== What the task asks ==
Word for word, transcribe the data below from the line with "Exemplo: Você pode" to the line with "Como a impressão", keeping both of those lines.

== The data ==
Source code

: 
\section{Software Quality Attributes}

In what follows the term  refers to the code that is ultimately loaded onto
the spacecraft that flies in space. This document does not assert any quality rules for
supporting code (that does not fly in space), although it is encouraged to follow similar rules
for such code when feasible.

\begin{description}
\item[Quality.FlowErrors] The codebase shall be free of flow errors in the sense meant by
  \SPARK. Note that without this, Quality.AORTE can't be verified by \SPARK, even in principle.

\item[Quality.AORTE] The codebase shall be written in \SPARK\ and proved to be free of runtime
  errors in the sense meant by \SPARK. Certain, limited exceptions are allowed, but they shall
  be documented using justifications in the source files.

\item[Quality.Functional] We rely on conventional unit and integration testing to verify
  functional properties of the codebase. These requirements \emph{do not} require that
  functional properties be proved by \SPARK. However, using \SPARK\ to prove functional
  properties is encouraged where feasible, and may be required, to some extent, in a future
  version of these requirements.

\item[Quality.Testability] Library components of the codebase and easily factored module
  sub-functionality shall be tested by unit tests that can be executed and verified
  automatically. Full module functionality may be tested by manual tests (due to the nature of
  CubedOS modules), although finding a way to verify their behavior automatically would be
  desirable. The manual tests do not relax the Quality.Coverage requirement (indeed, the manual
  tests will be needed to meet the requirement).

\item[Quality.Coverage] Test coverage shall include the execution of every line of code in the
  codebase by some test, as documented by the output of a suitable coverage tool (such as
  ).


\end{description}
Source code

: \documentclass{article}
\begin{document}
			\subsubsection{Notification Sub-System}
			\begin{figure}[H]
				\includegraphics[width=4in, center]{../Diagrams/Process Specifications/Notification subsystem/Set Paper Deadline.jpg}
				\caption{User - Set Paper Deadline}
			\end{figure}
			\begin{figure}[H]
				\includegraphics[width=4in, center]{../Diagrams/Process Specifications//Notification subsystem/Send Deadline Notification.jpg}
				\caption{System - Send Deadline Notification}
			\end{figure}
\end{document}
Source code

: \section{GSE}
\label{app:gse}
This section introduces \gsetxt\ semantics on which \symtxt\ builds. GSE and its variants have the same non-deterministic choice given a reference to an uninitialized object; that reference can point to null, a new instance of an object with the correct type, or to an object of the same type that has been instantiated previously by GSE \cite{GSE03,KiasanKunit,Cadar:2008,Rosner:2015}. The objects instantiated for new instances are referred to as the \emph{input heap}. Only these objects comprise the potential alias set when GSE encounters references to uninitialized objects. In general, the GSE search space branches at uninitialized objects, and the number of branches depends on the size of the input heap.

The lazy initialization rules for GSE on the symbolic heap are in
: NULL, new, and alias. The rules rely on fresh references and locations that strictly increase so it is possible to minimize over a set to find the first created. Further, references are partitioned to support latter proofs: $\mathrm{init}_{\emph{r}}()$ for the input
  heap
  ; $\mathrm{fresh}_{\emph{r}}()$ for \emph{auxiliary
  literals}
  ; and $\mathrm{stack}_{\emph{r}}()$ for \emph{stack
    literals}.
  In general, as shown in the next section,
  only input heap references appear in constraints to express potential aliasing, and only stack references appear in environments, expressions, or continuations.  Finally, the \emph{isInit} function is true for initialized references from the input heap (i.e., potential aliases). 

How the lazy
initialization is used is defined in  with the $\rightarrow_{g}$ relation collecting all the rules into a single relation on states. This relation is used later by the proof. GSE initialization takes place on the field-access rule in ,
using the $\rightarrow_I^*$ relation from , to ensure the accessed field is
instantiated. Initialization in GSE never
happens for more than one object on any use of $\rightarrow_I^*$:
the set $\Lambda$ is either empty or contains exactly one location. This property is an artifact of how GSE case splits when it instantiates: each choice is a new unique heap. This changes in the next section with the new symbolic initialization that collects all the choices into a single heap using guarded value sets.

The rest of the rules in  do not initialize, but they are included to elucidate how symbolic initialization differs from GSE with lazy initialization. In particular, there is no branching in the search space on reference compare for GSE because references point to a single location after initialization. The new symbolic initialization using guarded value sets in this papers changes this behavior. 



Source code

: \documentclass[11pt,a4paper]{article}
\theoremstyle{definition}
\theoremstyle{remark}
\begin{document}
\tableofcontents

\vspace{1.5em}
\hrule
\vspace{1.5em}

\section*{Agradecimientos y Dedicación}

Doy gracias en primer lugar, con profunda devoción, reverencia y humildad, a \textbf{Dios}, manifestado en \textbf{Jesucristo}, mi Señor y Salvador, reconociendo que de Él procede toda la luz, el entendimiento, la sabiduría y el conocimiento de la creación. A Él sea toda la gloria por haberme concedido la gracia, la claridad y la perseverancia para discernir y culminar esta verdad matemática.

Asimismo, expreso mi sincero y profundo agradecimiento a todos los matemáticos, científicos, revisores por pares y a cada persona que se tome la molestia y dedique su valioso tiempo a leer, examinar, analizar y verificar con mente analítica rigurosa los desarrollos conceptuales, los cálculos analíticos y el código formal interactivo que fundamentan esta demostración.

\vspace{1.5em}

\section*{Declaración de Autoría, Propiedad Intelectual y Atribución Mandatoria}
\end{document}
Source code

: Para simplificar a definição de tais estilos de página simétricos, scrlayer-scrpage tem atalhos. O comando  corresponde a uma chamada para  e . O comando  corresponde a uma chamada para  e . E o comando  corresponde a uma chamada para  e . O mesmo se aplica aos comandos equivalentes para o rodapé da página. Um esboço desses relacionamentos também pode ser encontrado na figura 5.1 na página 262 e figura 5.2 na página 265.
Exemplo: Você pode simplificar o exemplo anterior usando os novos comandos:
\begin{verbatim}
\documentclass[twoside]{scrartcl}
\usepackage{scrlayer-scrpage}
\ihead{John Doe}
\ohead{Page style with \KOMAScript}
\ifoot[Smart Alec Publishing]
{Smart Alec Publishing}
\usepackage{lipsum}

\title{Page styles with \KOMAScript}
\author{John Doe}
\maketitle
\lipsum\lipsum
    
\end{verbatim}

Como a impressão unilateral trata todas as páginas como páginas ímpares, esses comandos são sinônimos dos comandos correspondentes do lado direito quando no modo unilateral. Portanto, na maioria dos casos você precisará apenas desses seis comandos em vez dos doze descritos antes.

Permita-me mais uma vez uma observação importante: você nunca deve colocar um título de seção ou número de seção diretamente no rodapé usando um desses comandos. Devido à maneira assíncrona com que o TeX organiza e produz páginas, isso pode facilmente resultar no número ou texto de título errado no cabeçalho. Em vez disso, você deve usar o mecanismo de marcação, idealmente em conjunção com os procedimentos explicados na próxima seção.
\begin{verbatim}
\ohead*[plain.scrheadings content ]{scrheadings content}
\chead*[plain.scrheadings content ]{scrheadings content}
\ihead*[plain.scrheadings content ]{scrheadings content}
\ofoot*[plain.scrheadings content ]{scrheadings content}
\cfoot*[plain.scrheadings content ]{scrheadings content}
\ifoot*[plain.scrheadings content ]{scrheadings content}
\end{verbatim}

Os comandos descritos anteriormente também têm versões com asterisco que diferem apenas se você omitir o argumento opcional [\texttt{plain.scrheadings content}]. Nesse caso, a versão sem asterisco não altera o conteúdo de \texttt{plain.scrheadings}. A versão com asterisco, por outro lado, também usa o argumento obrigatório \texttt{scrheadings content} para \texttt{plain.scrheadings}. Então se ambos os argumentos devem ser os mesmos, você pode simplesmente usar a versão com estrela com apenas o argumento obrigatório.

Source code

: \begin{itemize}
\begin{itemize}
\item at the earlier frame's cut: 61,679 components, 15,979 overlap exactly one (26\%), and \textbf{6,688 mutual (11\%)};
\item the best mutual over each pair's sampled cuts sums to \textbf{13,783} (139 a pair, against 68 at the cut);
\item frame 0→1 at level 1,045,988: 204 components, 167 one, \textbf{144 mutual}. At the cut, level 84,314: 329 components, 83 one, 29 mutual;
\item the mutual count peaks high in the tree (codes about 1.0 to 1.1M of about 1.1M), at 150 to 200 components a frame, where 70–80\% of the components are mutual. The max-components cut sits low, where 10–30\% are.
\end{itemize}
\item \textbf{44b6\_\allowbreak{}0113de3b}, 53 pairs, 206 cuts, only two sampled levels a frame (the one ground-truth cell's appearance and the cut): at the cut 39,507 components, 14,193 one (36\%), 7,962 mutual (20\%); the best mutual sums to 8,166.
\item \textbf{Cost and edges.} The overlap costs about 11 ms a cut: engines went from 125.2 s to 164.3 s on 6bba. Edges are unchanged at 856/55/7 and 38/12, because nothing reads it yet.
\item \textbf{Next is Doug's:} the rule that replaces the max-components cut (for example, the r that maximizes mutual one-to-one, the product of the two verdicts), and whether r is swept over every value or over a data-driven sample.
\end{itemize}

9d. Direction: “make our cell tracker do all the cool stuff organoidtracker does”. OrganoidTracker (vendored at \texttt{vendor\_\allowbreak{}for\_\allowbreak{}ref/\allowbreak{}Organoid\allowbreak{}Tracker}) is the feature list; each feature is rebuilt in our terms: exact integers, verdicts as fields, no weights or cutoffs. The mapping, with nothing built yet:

== Output below ==
Exemplo: Você pode simplificar o exemplo anterior usando os novos comandos:
\begin{verbatim}
\documentclass[twoside]{scrartcl}
\usepackage{scrlayer-scrpage}
\ihead{John Doe}
\ohead{Page style with \KOMAScript}
\ifoot[Smart Alec Publishing]
{Smart Alec Publishing}
\usepackage{lipsum}

\title{Page styles with \KOMAScript}
\author{John Doe}
\maketitle
\lipsum\lipsum
    
\end{verbatim}

Como a impressão unilateral trata todas as páginas como páginas ímpares, esses comandos são sinônimos dos comandos correspondentes do lado direito quando no modo unilateral. Portanto, na maioria dos casos você precisará apenas desses seis comandos em vez dos doze descritos antes.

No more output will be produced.